Yeah, the same week I got fired from Goldsmith's in '91, I got dishwashing jobs at the Old Town Cafe and at the Golden Pheasant. I worked there for one night, and all I remember is how disgusting the kitchen was. Worse than that of the Palace Cafe, if you can believe it. I couldn't bring myself to go back the next night, so about two hours before my shift, I called in from a pay phone at Southgate Mall and told them I was quitting. They didn't seem to care at all.

Was that place legendary? I never set foot in there before or since my one shift (and to apply for the job I suppose), so I couldn't attest to anything about it except the ptomaine conditions in the kitchen.

Then of course it became Feruqi's, which, because of the appearance of its clientele, I like to call "90210-qui's".

- Varf Kaul September 04, 2003 11:47

Stets- let me plumb the depths of your formidable memory again. Or anyone else who knows the answer...

What the hell was the name of that weird bar on Front St. right next to the taxi station (not the Top Hat; the other direction)? You kinda had to go into an office building to get to it. There wasn't a single window in the place, and it seemed to cater largely to a redneck/softball crowd.

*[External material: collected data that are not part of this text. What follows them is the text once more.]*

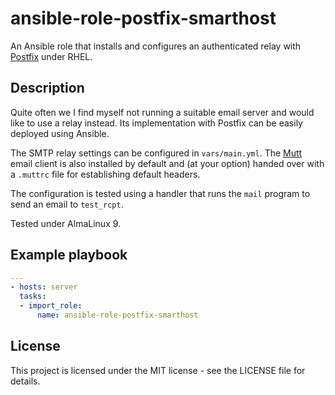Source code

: # ansible-role-postfix-smarthost

An Ansible role that installs and configures an authenticated relay with
[Postfix](https://www.postfix.org/) under RHEL.

## Description

Quite often we I find myself not running a suitable email server and would like
to use a relay instead. Its implementation with Postfix can be easily deployed
using Ansible.

The SMTP relay settings can be configured in `vars/main.yml`. The
[Mutt](http://www.mutt.org/) email client is also installed by default and
(at your option) handed over with a `.muttrc` file for establishing default
headers.

The configuration is tested using a handler that runs the `mail` program to
send an email to `test_rcpt`.

Tested under AlmaLinux 9.

## Example playbook

```yaml
---
- hosts: server
  tasks:
  - import_role:
      name: ansible-role-postfix-smarthost
```

## License

This project is licensed under the MIT license - see the LICENSE file for
details.
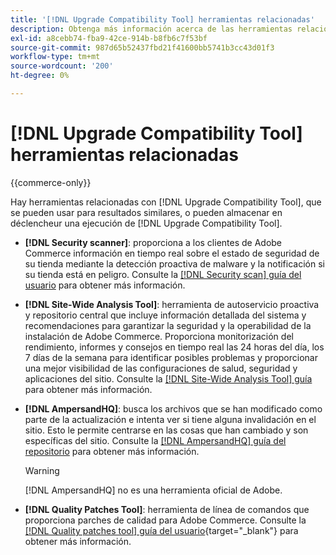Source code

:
 ```yaml
---
title: '[!DNL Upgrade Compatibility Tool] herramientas relacionadas'
description: Obtenga más información acerca de las herramientas relacionadas con  [!DNL Upgrade Compatibility Tool]  en su proyecto de Adobe Commerce.
exl-id: a8cebb74-fba9-42ce-914b-b8fb6c7f53bf
source-git-commit: 987d65b52437fbd21f41600bb5741b3cc43d01f3
workflow-type: tm+mt
source-wordcount: '200'
ht-degree: 0%

---
```


# [!DNL Upgrade Compatibility Tool] herramientas relacionadas

{{commerce-only}}

Hay herramientas relacionadas con [!DNL Upgrade Compatibility Tool], que se pueden usar para resultados similares, o pueden almacenar en déclencheur una ejecución de [!DNL Upgrade Compatibility Tool].

- **[!DNL Security scanner]**: proporciona a los clientes de Adobe Commerce información en tiempo real sobre el estado de seguridad de su tienda mediante la detección proactiva de malware y la notificación si su tienda está en peligro. Consulte la [[!DNL Security scan] guía del usuario](https://experienceleague.adobe.com/en/docs/commerce-admin/systems/security/security-scan) para obtener más información.

- **[!DNL Site-Wide Analysis Tool]**: herramienta de autoservicio proactiva y repositorio central que incluye información detallada del sistema y recomendaciones para garantizar la seguridad y la operabilidad de la instalación de Adobe Commerce. Proporciona monitorización del rendimiento, informes y consejos en tiempo real las 24 horas del día, los 7 días de la semana para identificar posibles problemas y proporcionar una mejor visibilidad de las configuraciones de salud, seguridad y aplicaciones del sitio. Consulte la [[!DNL Site-Wide Analysis Tool] guía](../../tools/site-wide-analysis-tool/intro.md) para obtener más información.

- **[!DNL AmpersandHQ]**: busca los archivos que se han modificado como parte de la actualización e intenta ver si tiene alguna invalidación en el sitio. Esto le permite centrarse en las cosas que han cambiado y son específicas del sitio. Consulte la [[!DNL AmpersandHQ] guía del repositorio](https://github.com/AmpersandHQ) para obtener más información.

  >[!WARNING]
  >
  >[!DNL AmpersandHQ] no es una herramienta oficial de Adobe.

- **[!DNL Quality Patches Tool]**: herramienta de línea de comandos que proporciona parches de calidad para Adobe Commerce. Consulte la [[!DNL Quality patches tool] guía del usuario](https://experienceleague.adobe.com/tools/commerce-quality-patches/index.html){target="_blank"} para obtener más información.
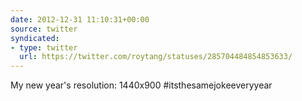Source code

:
 ```yaml
---
date: 2012-12-31 11:10:31+00:00
source: twitter
syndicated:
- type: twitter
  url: https://twitter.com/roytang/statuses/285704484854853633/
---
```


My new year's resolution: 1440x900 #itsthesamejokeeveryyear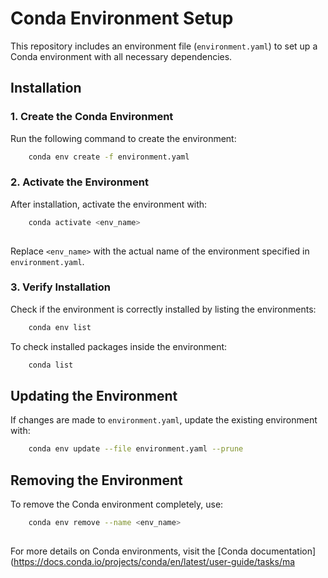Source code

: # Conda Environment Setup

This repository includes an environment file (`environment.yaml`) to set up a Conda environment with all necessary dependencies.

## Installation

### 1. Create the Conda Environment
Run the following command to create the environment:

```bash
    conda env create -f environment.yaml
```

### 2. Activate the Environment
After installation, activate the environment with:

```bash 
    conda activate <env_name>
    
```
Replace `<env_name>` with the actual name of the environment specified in `environment.yaml`.

### 3. Verify Installation
Check if the environment is correctly installed by listing the environments:

```bash 
    conda env list
```

To check installed packages inside the environment:

```bash
    conda list
```

## Updating the Environment
If changes are made to `environment.yaml`, update the existing environment with:

```bash
    conda env update --file environment.yaml --prune
```

## Removing the Environment
To remove the Conda environment completely, use:

```bash
    conda env remove --name <env_name>
    
```

For more details on Conda environments, visit the [Conda documentation](https://docs.conda.io/projects/conda/en/latest/user-guide/tasks/ma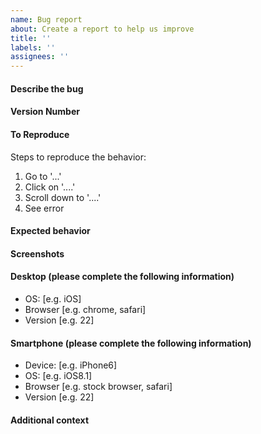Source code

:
 ```yaml
---
name: Bug report
about: Create a report to help us improve
title: ''
labels: ''
assignees: ''
---
```


#### Describe the bug

<!-- A clear and concise description of what the bug is. -->

#### Version Number

<!-- The specific application version you are currently using. -->
<!-- This can be found by visiting the root of the application. -->
<!-- Please include the `app.gitRev` and the `app.version`. -->

#### To Reproduce

Steps to reproduce the behavior:

1. Go to '...'
2. Click on '....'
3. Scroll down to '....'
4. See error

#### Expected behavior

<!-- A clear and concise description of what you expected to happen. -->

#### Screenshots

<!-- If applicable, add screenshots to help explain your problem. -->

#### Desktop (please complete the following information)

- OS: [e.g. iOS]
- Browser [e.g. chrome, safari]
- Version [e.g. 22]

#### Smartphone (please complete the following information)

- Device: [e.g. iPhone6]
- OS: [e.g. iOS8.1]
- Browser [e.g. stock browser, safari]
- Version [e.g. 22]

#### Additional context

<!-- Add any other context about the problem here. -->
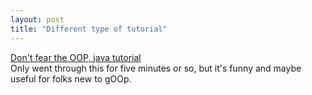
 ```yaml
---
layout: post
title: "Different type of tutorial"
---
```




<a href="http://sepwww.stanford.edu/sep/josman/oop/">Don't fear the OOP, java tutorial</a><br>
Only went through this for five minutes or so, but it's funny and maybe useful for folks new to gOOp.


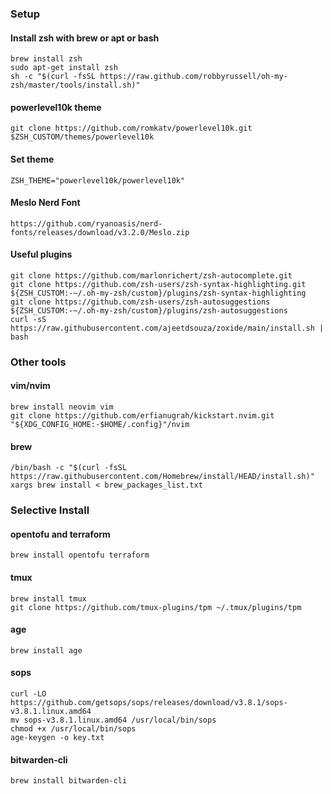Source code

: ### Setup
#### Install zsh with brew or apt or bash

```
brew install zsh
sudo apt-get install zsh
sh -c "$(curl -fsSL https://raw.github.com/robbyrussell/oh-my-zsh/master/tools/install.sh)"
```

#### powerlevel10k theme

```
git clone https://github.com/romkatv/powerlevel10k.git $ZSH_CUSTOM/themes/powerlevel10k
```

#### Set theme

```
ZSH_THEME="powerlevel10k/powerlevel10k"
```
#### Meslo Nerd Font
```
https://github.com/ryanoasis/nerd-fonts/releases/download/v3.2.0/Meslo.zip
```
#### Useful plugins

```
git clone https://github.com/marlonrichert/zsh-autocomplete.git
git clone https://github.com/zsh-users/zsh-syntax-highlighting.git ${ZSH_CUSTOM:-~/.oh-my-zsh/custom}/plugins/zsh-syntax-highlighting
git clone https://github.com/zsh-users/zsh-autosuggestions ${ZSH_CUSTOM:-~/.oh-my-zsh/custom}/plugins/zsh-autosuggestions
curl -sS https://raw.githubusercontent.com/ajeetdsouza/zoxide/main/install.sh | bash
```

### Other tools

#### vim/nvim

```
brew install neovim vim
git clone https://github.com/erfianugrah/kickstart.nvim.git "${XDG_CONFIG_HOME:-$HOME/.config}"/nvim
```

#### brew

```
/bin/bash -c "$(curl -fsSL https://raw.githubusercontent.com/Homebrew/install/HEAD/install.sh)"
xargs brew install < brew_packages_list.txt
```

### Selective Install
#### opentofu and terraform

```
brew install opentofu terraform
```

#### tmux

```
brew install tmux
git clone https://github.com/tmux-plugins/tpm ~/.tmux/plugins/tpm
```

#### age

```
brew install age
```

#### sops

```
curl -LO https://github.com/getsops/sops/releases/download/v3.8.1/sops-v3.8.1.linux.amd64
mv sops-v3.8.1.linux.amd64 /usr/local/bin/sops
chmod +x /usr/local/bin/sops
age-keygen -o key.txt
```

#### bitwarden-cli

```
brew install bitwarden-cli
```
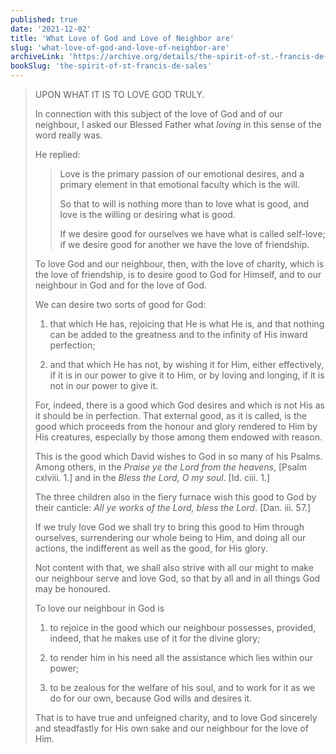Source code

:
 ```yaml
---
published: true
date: '2021-12-02'
title: 'What Love of God and Love of Neighbor are'
slug: 'what-love-of-god-and-love-of-neighbor-are'
archiveLink: 'https://archive.org/details/the-spirit-of-st.-francis-de-sales/page/53?view=theater'
bookSlug: 'the-spirit-of-st-francis-de-sales'
---
```


> UPON WHAT IT IS TO LOVE GOD TRULY.
>
> In connection with this subject of the love of God and of our neighbour, I asked our Blessed Father what *loving* in this sense of the word really was.
>
> He replied:
>
>> Love is the primary passion of our emotional desires, and a primary element in that emotional faculty which is the will.
>>
>> So that to will is nothing more than to love what is good, and love is the willing or desiring what is good.
>>
>> If we desire good for ourselves we have what is called self-love; if we desire good for another we have the love of friendship.
>
> To love God and our neighbour, then, with the love of charity, which is the love of friendship, is to desire good to God for Himself, and to our neighbour in God and for the love of God.
>
> We can desire two sorts of good for God:
>
> 1. that which He has, rejoicing that He is what He is, and that nothing can be added to the greatness and to the infinity of His inward perfection;
>
> 2. and that which He has not, by wishing it for Him, either effectively, if it is in our power to give it to Him, or by loving and longing, if it is not in our power to give it.
>
> For, indeed, there is a good which God desires and which is not His as it should be in perfection. That external good, as it is called, is the good which proceeds from the honour and glory rendered to Him by His creatures, especially by those among them endowed with reason.
>
> This is the good which David wishes to God in so many of his Psalms. Among others, in the *Praise ye the Lord from the heavens*, [Psalm cxlviii. 1.] and in the *Bless the Lord, O my soul*. [Id. ciii. 1.]
>
> The three children also in the fiery furnace wish this good to God by their canticle: *All ye works of the Lord, bless the Lord*. [Dan. iii. 57.]
>
> If we truly love God we shall try to bring this good to Him through ourselves, surrendering our whole being to Him, and doing all our actions, the indifferent as well as the good, for His glory.
>
> Not content with that, we shall also strive with all our might to make our neighbour serve and love God, so that by all and in all things God may be honoured.
>
> To love our neighbour in God is
>
> 1. to rejoice in the good which our neighbour possesses, provided, indeed, that he makes use of it for the divine glory;
>
> 2. to render him in his need all the assistance which lies within our power;
>
> 3. to be zealous for the welfare of his soul, and to work for it as we do for our own, because God wills and desires it.
>
> That is to have true and unfeigned charity, and to love God sincerely and steadfastly for His own sake and our neighbour for the love of Him.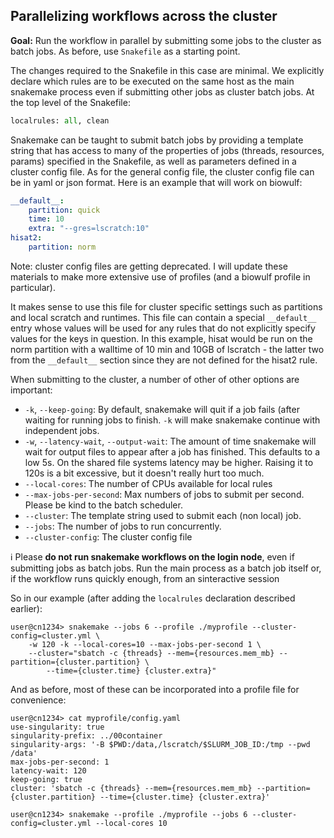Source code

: ## Parallelizing workflows across the cluster

**Goal:** Run the workflow in parallel by submitting some jobs to the cluster
as batch jobs. As before, use `Snakefile` as a starting point.

The changes required to the Snakefile in this case are minimal. We explicitly
declare which rules are to be executed on the same host as the main snakemake
process even if submitting other jobs as cluster batch jobs. At the top level
of the Snakefile:

```python
localrules: all, clean
```

Snakemake can be taught to submit batch jobs by providing a template string
that has access to many of the properties of jobs (threads, resources, params)
specified in the Snakefile, as well as parameters defined in a cluster config
file.  As for the general config file, the cluster config file can be in yaml
or json format. Here is an example that will work on biowulf:

```yaml
__default__:
    partition: quick
    time: 10
    extra: "--gres=lscratch:10"
hisat2:
    partition: norm
```

Note: cluster config files are getting deprecated. I will update these materials
to make more extensive use of profiles (and a biowulf profile in particular).

It makes sense to use this file for cluster specific settings such as
partitions and local scratch and runtimes. This file can contain a special
`__default__` entry whose values will be used for any rules that do not
explicitly specify values for the keys in question. In this example, hisat
would be run on the norm partition with a walltime of 10 min and 10GB of
lscratch - the latter two from the `__default__` section since they are not
defined for the hisat2 rule.

When submitting to the cluster, a number of other of other options are important:

  - `-k`, `--keep-going`: By default, snakemake will quit if a job fails (after waiting
    for running jobs to finish. `-k` will make snakemake continue with independent jobs.
  - `-w`, `--latency-wait`, `--output-wait`: The amount of time snakemake will wait for
    output files to appear after a job has finished. This defaults to a low 5s. On the
    shared file systems latency may be higher. Raising it to 120s is a bit excessive, but
    it doesn't really hurt too much.
  - `--local-cores`: The number of CPUs available for local rules
  - `--max-jobs-per-second`: Max numbers of jobs to submit per second. Please be kind
    to the batch scheduler.
  - `--cluster`: The template string used to submit each (non local) job.
  - `--jobs`: The number of jobs to run concurrently.
  - `--cluster-config`: The cluster config file

:information_source: Please **do not run snakemake workflows on the login node**, 
even if submitting jobs as batch jobs. Run the main process as a 
batch job itself or, if the workflow runs quickly enough, from an sinteractive
session

So in our example (after adding the `localrules` declaration described earlier):

```console
user@cn1234> snakemake --jobs 6 --profile ./myprofile --cluster-config=cluster.yml \
    -w 120 -k --local-cores=10 --max-jobs-per-second 1 \
    --cluster="sbatch -c {threads} --mem={resources.mem_mb} --partition={cluster.partition} \
        --time={cluster.time} {cluster.extra}"
```


And as before, most of these can be incorporated into a profile file for convenience:
```console
user@cn1234> cat myprofile/config.yaml
use-singularity: true
singularity-prefix: ../00container
singularity-args: '-B $PWD:/data,/lscratch/$SLURM_JOB_ID:/tmp --pwd /data'
max-jobs-per-second: 1
latency-wait: 120
keep-going: true
cluster: 'sbatch -c {threads} --mem={resources.mem_mb} --partition={cluster.partition} --time={cluster.time} {cluster.extra}'

user@cn1234> snakemake --profile ./myprofile --jobs 6 --cluster-config=cluster.yml --local-cores 10
```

- Zidd Kaul September 04, 2003 11:52

I think you're talking about The Boardroom, but I could be wrong. I think I only went there once.

D

Oh, and both the drinks and ice cream are self-serve at the Golden Dragon, so the tipping definitely falls in the "personal choice" column. Come to think of it, I've never tipped. Man, I'm a cheapass.

- Drinkr September 04, 2003 14:10

Ah yes, the Boardroom. Thank you, masked stranger.

Also, thanks to Nonfat Nat Cundy for jacking up the red values on the Chinese food photo to an appropriate level. Nat also passed along the following link, which contains possibly the most disgusting photo I've ever seen in my life.

http://poetry.rotten.com/weightlifter/

- Fruc Kaul September 04, 2003 22:28

HOLY SHIT!

I really wasn't sure what I was seeing in that picture until I read the text. That poor guy! It gives an entirely new meaning to the phrase "a pain in the ass!"